#### PROBLEM DESCRIPTION
Return a copy of each line in the listing that includes the word "Épiphanie".

------

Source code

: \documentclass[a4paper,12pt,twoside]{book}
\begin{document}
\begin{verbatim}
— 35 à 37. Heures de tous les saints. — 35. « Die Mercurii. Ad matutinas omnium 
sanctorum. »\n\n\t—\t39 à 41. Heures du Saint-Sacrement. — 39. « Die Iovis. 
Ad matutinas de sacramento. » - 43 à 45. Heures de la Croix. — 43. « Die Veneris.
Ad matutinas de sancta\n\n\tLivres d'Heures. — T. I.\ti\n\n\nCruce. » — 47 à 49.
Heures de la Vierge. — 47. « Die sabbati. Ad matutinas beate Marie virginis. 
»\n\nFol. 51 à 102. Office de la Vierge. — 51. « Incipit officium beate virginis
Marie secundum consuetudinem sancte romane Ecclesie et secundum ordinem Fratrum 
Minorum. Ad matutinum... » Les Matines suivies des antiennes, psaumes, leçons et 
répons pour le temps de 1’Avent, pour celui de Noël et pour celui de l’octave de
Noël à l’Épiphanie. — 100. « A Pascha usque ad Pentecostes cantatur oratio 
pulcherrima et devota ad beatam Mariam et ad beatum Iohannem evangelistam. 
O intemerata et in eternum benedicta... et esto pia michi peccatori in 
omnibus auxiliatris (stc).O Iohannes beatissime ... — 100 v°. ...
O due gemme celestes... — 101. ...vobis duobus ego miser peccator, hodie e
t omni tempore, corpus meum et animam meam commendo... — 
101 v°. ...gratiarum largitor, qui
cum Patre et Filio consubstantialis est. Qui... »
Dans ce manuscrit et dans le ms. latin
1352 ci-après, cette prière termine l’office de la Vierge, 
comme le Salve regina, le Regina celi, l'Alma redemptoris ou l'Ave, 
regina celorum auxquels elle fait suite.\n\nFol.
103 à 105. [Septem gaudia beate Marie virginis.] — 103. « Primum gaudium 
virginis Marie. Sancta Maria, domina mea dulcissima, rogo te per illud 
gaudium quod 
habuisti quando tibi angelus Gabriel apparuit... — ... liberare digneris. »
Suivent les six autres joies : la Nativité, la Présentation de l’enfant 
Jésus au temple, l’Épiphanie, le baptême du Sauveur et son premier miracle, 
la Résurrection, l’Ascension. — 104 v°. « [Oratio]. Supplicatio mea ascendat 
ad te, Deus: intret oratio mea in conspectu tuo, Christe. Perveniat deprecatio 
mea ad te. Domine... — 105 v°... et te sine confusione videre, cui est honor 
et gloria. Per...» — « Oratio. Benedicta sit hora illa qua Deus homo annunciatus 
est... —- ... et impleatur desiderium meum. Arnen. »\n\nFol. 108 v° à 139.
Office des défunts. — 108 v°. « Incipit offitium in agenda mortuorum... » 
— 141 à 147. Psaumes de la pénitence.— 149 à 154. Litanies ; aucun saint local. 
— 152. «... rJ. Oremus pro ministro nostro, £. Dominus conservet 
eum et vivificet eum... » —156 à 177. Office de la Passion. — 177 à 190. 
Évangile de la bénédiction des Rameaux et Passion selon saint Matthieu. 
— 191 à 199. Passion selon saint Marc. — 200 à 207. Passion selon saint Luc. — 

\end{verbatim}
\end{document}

------

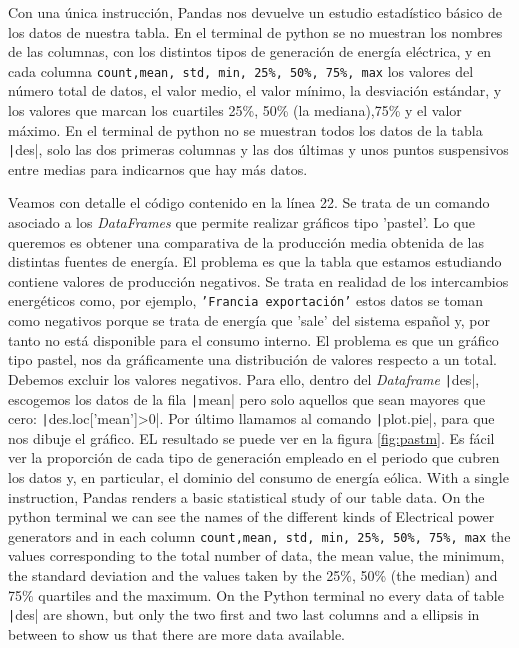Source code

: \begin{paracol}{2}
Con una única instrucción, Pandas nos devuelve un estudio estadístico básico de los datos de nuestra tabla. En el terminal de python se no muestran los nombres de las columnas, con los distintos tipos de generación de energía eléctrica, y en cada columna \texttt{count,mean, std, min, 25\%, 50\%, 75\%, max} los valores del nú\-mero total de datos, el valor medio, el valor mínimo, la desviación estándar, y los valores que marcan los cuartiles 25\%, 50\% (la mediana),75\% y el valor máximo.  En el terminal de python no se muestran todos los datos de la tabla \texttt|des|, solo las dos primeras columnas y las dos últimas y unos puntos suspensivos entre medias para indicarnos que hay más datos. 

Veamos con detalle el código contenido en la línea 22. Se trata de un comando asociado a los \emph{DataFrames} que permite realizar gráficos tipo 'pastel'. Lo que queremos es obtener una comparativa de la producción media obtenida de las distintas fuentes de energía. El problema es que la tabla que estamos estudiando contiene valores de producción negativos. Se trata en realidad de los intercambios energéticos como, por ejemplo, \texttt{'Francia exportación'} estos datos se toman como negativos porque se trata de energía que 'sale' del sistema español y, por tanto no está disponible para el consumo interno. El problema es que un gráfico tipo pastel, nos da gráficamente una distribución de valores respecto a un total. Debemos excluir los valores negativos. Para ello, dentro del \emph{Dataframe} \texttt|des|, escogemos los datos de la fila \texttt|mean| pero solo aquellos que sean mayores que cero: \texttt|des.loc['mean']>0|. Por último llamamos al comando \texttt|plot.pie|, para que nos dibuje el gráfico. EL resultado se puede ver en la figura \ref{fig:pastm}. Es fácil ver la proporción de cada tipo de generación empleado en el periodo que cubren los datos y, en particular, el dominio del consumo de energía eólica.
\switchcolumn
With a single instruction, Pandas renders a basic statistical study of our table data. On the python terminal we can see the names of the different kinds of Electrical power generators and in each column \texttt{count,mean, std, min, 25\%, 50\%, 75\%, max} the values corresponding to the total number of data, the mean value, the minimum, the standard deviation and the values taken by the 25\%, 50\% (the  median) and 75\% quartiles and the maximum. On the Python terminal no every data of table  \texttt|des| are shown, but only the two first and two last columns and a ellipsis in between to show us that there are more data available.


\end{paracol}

------

#### ANSWER TO THIS EXERCISE
Noël à l’Épiphanie. — 100. « A Pascha usque ad Pentecostes cantatur oratio 
Jésus au temple, l’Épiphanie, le baptême du Sauveur et son premier miracle, 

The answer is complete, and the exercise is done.